It’s no secret that American law enforcement agencies have a white supremacy problem. You can easily extrapolate that from the number of killings of unarmed Black men by cops or the decades of first-hand experience with police harassment and profiling faced by Blacks and Hispanics all over the country.
But while those lived experiences are very real and valid, the evidence isn’t only anecdotal. The FBI itself has documented the infiltration of law enforcement agencies across the country by people with ties to, or who are actually part of, white supremacist organizations since at least 2006. Reuters reported this month that at least five professional law enforcement trainers who worked across 35 training firms had publicly expressed extreme right wing and white supremacist views.
In most instances, we may never know when we encounter a cop or an agent with racist views unless they make it evident. But now new reporting shows that at least one former federal agent may have played a role in one of the worst acts of racist violence in the country’s recent memory: the Buffalo massacre.
According to the Buffalo News, investigators are now honing in on the alleged killer’s communications through a social media chatroom where racists gathered to share ideas. At least six people were part of that chat, where the suspect reportedly shared his plans at least a half-hour before carrying out the shooting. And one of those six was definitely a retired agent.
From the Buffalo News
Law enforcement officers are investigating whether a retired federal agent had about 30 minutes advance notice of a white supremacist’s plans to murder Black people at a Buffalo supermarket, two law enforcement officials told The Buffalo News.
Authorities believe the former agent – believed to be from Texas – was one of at least six individuals who regularly communicated with accused gunman Payton Gendron in an online chat room where racist hatred was discussed, the two officials said.

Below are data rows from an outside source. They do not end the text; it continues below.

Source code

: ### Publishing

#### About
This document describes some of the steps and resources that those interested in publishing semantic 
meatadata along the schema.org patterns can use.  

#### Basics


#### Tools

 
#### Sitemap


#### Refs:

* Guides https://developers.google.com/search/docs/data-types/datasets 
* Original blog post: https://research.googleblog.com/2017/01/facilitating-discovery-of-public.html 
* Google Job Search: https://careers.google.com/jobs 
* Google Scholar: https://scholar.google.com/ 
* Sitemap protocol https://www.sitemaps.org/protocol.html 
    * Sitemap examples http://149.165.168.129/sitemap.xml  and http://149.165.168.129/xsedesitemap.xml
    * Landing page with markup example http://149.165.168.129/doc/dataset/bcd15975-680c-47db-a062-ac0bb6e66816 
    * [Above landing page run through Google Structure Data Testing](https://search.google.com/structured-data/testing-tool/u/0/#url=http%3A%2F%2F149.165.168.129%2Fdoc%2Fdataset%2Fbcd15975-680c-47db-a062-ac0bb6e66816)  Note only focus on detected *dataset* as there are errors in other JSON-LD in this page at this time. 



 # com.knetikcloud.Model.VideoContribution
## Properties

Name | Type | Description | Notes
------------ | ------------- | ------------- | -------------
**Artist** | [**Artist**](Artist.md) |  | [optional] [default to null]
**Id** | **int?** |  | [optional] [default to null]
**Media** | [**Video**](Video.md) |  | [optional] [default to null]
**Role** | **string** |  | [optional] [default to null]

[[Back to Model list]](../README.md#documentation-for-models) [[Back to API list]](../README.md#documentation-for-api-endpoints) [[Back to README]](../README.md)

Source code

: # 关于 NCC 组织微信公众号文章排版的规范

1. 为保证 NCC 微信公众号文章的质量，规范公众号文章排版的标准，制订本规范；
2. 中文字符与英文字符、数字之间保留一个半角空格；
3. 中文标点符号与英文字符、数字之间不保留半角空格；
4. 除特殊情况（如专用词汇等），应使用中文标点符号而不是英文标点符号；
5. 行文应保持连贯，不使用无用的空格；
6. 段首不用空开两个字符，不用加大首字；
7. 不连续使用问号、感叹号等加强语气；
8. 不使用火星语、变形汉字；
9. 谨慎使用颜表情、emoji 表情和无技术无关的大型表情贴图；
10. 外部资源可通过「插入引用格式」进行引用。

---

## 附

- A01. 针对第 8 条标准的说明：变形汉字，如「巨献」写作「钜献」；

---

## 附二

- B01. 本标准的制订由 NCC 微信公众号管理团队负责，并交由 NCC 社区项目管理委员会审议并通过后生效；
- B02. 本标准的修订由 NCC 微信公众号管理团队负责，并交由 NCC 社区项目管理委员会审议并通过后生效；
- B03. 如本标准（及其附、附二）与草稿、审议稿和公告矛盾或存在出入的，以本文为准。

The two law enforcement sources with direct knowledge of the investigation stated these individuals were invited by Gendron to read about his mass shooting plans and the target location about 30 minutes before Gendron killed 10 people at Tops Markets on Jefferson Avenue on May 14.
The News could not determine if the retired agent accepted the invitation.
It’s not clear what investigators mean by “federal agent” in this case; federal law enforcement powers stretch across a range of Alphabet Boy agencies, from the FBI to U.S. Customs and Border Patrol to the DEA, ATF, Federal Bureau of Prisons, IRS, U.S. Marshals Service and so forth.
But the danger is clearly obvious: if we already know white supremacists have infiltrated and have embedded themselves in law enforcement agencies around the country, it’s not a leap to think that someone with those views could use their knowledge of weapons, tactics or the law itself, to aid a would-be racist killer. That may not turn out to be the case here, but it’s more than worth a further look, as is the question: how long will it be before it happens again?